The colonial baggage of teaching EFL as a mission strategy

Within the orbit of evangelical mission activity, teaching English overseas seems like an easy and perfect fit. People ‘overseas’ want to learn English. You already know English. They often prize a native-speaker over accreditation or experience. And English provides a vehicle to the Bible and to the Gospel. Great?

Maybe not so great.

By teaching English as a foreign language, you engage in a host of complex issues and practices, and the unequivocal ‘goodness’ of this as mission quickly unravels. Teaching English as a foreigner easily buys into a set of assumptions – that you bring English to the table as a gift from a globally dominant language-and-culture, that they will be enriched and ennobled by learning English, that it provides them an entry to a broader world, that learning English is economically enabling, that Christianity is tied to English, that Christianity is tied to English-dominant countries, that the Bible is to be read in English, that Christianity is to be practiced in English, that Christianity is culturally and linguistically foreign to their native culture and language, etc..

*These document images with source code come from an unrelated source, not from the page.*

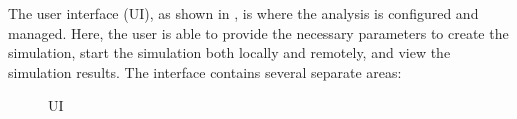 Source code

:The user interface (UI), as shown in , is where the analysis
is configured and managed. Here, the user is able to provide the necessary
parameters to create the simulation, start the simulation both locally and
remotely, and view the simulation results. The interface contains several
separate areas:

\begin{figure}[!htbp]
  \caption{UI}
  \label{fig:figure1}
\end{figure}

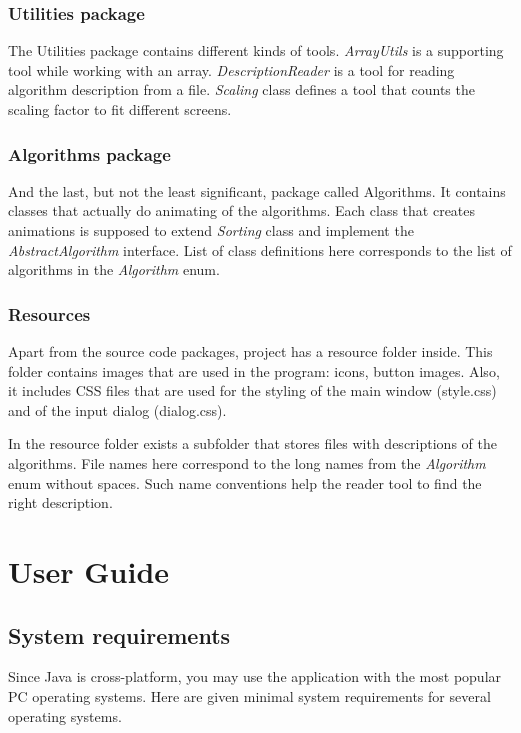 \documentclass[
  field=inf,
  biblatex,
  language=english,
  glossaries,
  theorems=false,
  index
]{kidiplom}
\begin{document}
\subsubsection{Utilities package}
The Utilities package contains different kinds of tools. \textit{ArrayUtils} is a supporting tool while working with an array. \textit{DescriptionReader} is a tool for reading algorithm description from a file. \textit{Scaling} class defines a tool that counts the scaling factor to fit different screens.

\subsubsection{Algorithms package}
And the last, but not the least significant, package called Algorithms. It contains classes that actually do animating of the algorithms. Each class that creates animations is supposed to extend \textit{Sorting} class and implement the \textit{AbstractAlgorithm} interface. List of class definitions here corresponds to the list of algorithms in the \textit{Algorithm} enum.

\subsubsection{Resources}
Apart from the source code packages, project has a resource folder inside. This folder contains images that are used in the program: icons, button images. Also, it includes \Gls{CSS} files that are used for the styling of the main window (style.css) and of the input dialog (dialog.css).

In the resource folder exists a subfolder that stores files with descriptions of the algorithms. File names here correspond to the long names from the \textit{Algorithm} enum without spaces. Such name conventions help the reader tool to find the right description.

\newpage
\section{User Guide}

\subsection{System requirements}

Since Java is cross-platform, you may use the application with the most popular PC operating systems. Here are given minimal system requirements for several operating systems.
\end{document}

All of these ought to trouble us. And to the extent that actual EFL practices of missionaries continue to embody such problems, requires considerable critical analysis. The Gospel, if it is truly translational, has to translate into a host culture. And to the extent that non-native-English-speakers become English-language Christians, they then face the difficult challenge of culturally translating that faith and identity across to their native identity-and-language, which is no easy thing.

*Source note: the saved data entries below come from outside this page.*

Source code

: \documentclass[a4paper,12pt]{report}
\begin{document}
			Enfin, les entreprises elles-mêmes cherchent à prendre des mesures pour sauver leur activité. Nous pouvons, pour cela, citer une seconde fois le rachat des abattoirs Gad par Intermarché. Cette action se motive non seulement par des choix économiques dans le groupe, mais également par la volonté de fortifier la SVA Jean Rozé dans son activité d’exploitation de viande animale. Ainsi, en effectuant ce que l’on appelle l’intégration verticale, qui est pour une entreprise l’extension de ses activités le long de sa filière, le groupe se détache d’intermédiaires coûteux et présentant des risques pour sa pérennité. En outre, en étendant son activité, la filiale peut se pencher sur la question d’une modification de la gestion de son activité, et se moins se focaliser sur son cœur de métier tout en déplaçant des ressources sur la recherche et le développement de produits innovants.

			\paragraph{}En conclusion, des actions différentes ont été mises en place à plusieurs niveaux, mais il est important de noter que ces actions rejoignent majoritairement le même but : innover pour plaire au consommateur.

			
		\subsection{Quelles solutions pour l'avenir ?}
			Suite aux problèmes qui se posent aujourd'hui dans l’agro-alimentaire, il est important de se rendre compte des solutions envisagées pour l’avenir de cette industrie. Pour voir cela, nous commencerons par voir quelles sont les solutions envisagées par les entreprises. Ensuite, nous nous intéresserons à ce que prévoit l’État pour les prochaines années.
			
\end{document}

This is not to say that EFL has no place in mission work. There is a danger of reacting by saying, “Well, we won’t teach you English at all!” This is colonial exclusivism – it presumes to tell people that they can’t have access to English, and to all that the Anglosphere provides. It acts as a gatekeeper to exclude, and to impoverish, and to dictate just as much to people what they can and can’t have. To put it in historical terms, would refusing to let anyone learn Latin have been any better than refusing to translate the Scriptures out of Latin? It’s patronising and just as much an exercise of power to refuse to teach English.

Which is why this is a conflicted and complicated issue, that is not so easy. Teaching English can be a colonial and imperialist act, but in some ways not-teaching English can be as problematic. Which is why I started writing this short piece – to complicate the picture.